If you're going to insult me, don't half-ass it. This is just funny!


----------



## Philster401 (May 11, 2015)

Btw he's already been banned. No way he can answer.


----------



## Tom (May 11, 2015)

I know. I just needed to do that for myself.


----------



## Devor (May 11, 2015)

We'll give it a few days so that people understand a little about what just happened, and I think maybe on Wednesday we'll delete this thread.


----------



## Philster401 (May 11, 2015)

If I might ask why does the the whole thread have to be deleted, the thread itself contains good artwork while some of it is sexist, that doesn't mean the whole thread should be deleted. Even though I hold no power he I would think that thing thread should be closed not deleted. But again I say it's not my choice or decision.


----------



## Devor (May 11, 2015)

Philster401 said:


> If I might ask why does the the whole thread have to be deleted, the thread itself contains good artwork while some of it is sexist, that doesn't mean the whole thread should be deleted. Even though I hold no power he I would think that thing thread should be closed not deleted. But again I say it's not my choice or decision.

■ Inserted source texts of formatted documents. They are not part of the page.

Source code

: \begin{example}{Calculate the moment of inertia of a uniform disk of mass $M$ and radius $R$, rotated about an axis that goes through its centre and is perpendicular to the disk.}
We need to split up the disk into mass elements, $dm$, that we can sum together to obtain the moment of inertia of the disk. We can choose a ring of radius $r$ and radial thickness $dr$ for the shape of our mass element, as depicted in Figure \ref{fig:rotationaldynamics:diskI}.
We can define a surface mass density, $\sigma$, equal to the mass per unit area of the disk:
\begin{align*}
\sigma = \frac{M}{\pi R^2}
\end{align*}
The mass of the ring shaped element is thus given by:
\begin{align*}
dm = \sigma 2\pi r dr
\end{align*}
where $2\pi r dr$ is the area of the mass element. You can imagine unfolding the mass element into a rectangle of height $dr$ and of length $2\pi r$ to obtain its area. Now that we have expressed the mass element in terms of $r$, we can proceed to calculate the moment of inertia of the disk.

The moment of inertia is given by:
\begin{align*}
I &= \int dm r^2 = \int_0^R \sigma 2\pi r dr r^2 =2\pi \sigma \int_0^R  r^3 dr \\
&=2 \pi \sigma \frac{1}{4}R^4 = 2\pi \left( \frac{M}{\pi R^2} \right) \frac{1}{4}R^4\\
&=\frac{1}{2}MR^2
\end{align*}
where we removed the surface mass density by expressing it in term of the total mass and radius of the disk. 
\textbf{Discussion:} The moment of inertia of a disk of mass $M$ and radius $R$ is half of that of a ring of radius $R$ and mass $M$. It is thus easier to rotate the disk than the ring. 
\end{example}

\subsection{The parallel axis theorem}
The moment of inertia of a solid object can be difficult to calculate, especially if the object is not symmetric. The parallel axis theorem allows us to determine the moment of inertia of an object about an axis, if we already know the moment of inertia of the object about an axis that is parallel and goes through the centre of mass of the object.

To be honest, we haven't talked about it yet.  We might not delete it.  But I wanted to post ahead of that discussion to give Jabrosky a heads up in case there is anything in the thread he wants to save - I'm fairly sure he can still view the thread.  But I also understand why many people have come to feel very uncomfortable about the artwork here.  The art forum moves very slowly, and I'm not sure it's worth giving people the willies now that he's been banned.


----------



## Philster401 (May 11, 2015)

I agree that some of these posts do come close if not completely break the forums rule only now do I relize(because my internet is slow and some of the newest  images didn't load properly the first-time) that some of these posts need to be deleted.


----------



## Nimue (May 11, 2015)

...I was actually going to say something in support of not deleting it, because I know some artists rely on forum threads as indexes of old artwork that they might not have saved elsewhere.  As much as I might not like it...it is someone's art.  But if you're letting him know if it's going to be deleted, I think that'd be a good compromise.  And it's a good point about the pace of the art forum, and how long this would be hanging around.


----------



## Philster401 (May 11, 2015)

Nimue said:


> Here! Here is some lovely fantasy art of attractive black women doing badass things.  Please, tell me again that we should settle for jungle warriors in bikinis.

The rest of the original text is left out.